##### Provided data
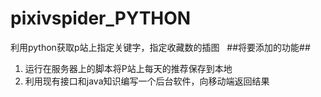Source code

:# pixivspider_PYTHON
利用python获取p站上指定关键字，指定收藏数的插图
 
##将要添加的功能##
<ol>
<li>运行在服务器上的脚本将P站上每天的推荐保存到本地</li>
<li>利用现有接口和java知识编写一个后台软件，向移动端返回结果</li>
</ol>

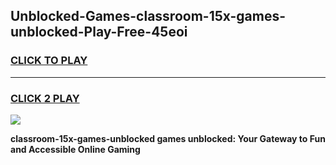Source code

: 
## Unblocked-Games-classroom-15x-games-unblocked-Play-Free-45eoi
<h3>
<a href="https://premium76.site?title=classroom-15x-games-unblocked&ref=23A">CLICK TO PLAY</a></h3>
<hr>

<h3>
<a href="https://premium76.site?title=classroom-15x-games-unblocked&ref=23A">CLICK 2 PLAY</a>
  
</h3>

<a href="https://premium76.site?title=classroom-15x-games-unblocked&ref=23A"><img src="https://clearcache.store/games.png"></a>


**classroom-15x-games-unblocked games unblocked: Your Gateway to Fun and Accessible Online Gaming**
##########
## Problem to solve:
Look through the entries. Copy out each line with "CLICK" in it.

## Written answer:
<a href="https://premium76.site?title=classroom-15x-games-unblocked&ref=23A">CLICK TO PLAY</a></h3>
<a href="https://premium76.site?title=classroom-15x-games-unblocked&ref=23A">CLICK 2 PLAY</a>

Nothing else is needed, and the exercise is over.